La interfaz cerebro-computadora (BCI) es un sistema que permite a una persona controlar directamente dispositivos externos con sus ondas cerebrales. Funciona leyendo y decodificando las señales de movimiento de las neuronas.

Mover una computadora o un brazo protésico no es una hazaña nueva para las BCI. En 2008, un equipo dirigido por Andrew Schwartz en la Universidad de Pittsburgh demostró que un mono podía controlar un brazo robótico para alimentarse utilizando señales de su cerebro. Después de eso, los investigadores pasaron a voluntarios humanos.

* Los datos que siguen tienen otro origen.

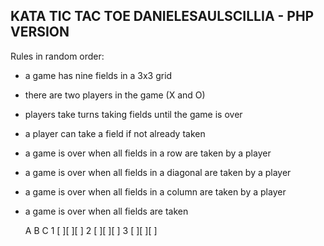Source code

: ## KATA TIC TAC TOE DANIELESAULSCILLIA - PHP VERSION

Rules in random order:

 - a game has nine fields in a 3x3 grid
 - there are two players in the game (X and O)
 - players take turns taking fields until the game is over
 - a player can take a field if not already taken
 - a game is over when all fields in a row are taken by a player
 - a game is over when all fields in a diagonal are taken by a player
 - a game is over when all fields in a column are taken by a player
 - a game is over when all fields are taken
 
    A  B  C
 1 [ ][ ][ ] 
 2 [ ][ ][ ]
 3 [ ][ ][ ]
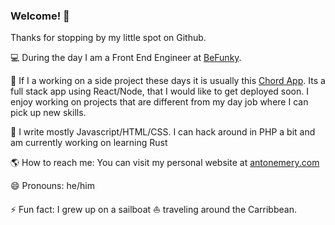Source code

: ### Welcome! 👋

<!--
**AntonEmery/AntonEmery** is a ✨ _special_ ✨ repository because its `README.md` (this file) appears on your GitHub profile.
-->
Thanks for stopping by my little spot on Github.

:computer: During the day I am a Front End Engineer at [BeFunky](https://www.befunky.com).

🌱 If I a working on a side project these days it is usually this [Chord App](https://github.com/AntonEmery/chord-app). Its a full stack app using React/Node, that I would like to get deployed soon. I enjoy working on projects that are different from my day job where I can pick up new skills.

:brain: I write mostly Javascript/HTML/CSS. I can hack around in PHP a bit and am currently working on learning Rust

:earth_americas: How to reach me: You can visit my personal website at [antonemery.com](http://www.antonemery.com)

😄 Pronouns: he/him

⚡ Fun fact: I grew up on a sailboat :sailboat: traveling around the Carribbean. 


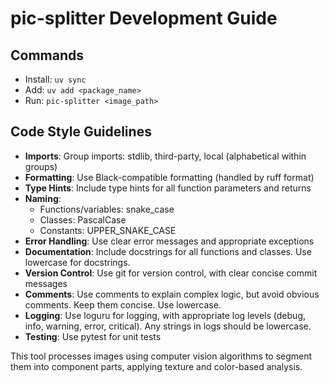 # pic-splitter Development Guide

## Commands
- Install: `uv sync`
- Add: `uv add <package_name>`
- Run: `pic-splitter <image_path>`

## Code Style Guidelines
- **Imports**: Group imports: stdlib, third-party, local (alphabetical within groups)
- **Formatting**: Use Black-compatible formatting (handled by ruff format)
- **Type Hints**: Include type hints for all function parameters and returns
- **Naming**:
  - Functions/variables: snake_case
  - Classes: PascalCase
  - Constants: UPPER_SNAKE_CASE
- **Error Handling**: Use clear error messages and appropriate exceptions
- **Documentation**: Include docstrings for all functions and classes. Use lowercase for docstrings.
- **Version Control**: Use git for version control, with clear concise commit messages
- **Comments**: Use comments to explain complex logic, but avoid obvious comments. Keep them concise. Use lowercase.
- **Logging**: Use loguru for logging, with appropriate log levels (debug, info, warning, error, critical). Any strings in logs should be lowercase.
- **Testing**: Use pytest for unit tests

This tool processes images using computer vision algorithms to segment them into component parts, applying texture and color-based analysis.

En un estudio de 2012 publicado en la revista Nature, dos personas paralizadas por un ictus fueron capaces de guiar un brazo robótico para alcanzar y agarrar objetos simplemente pensando en ello. Una de ellas fue capaz de servirse café por primera vez en 14 años. En otro estudio de 2016, un hombre con una BCI recuperó el sentido del tacto utilizando un brazo robótico.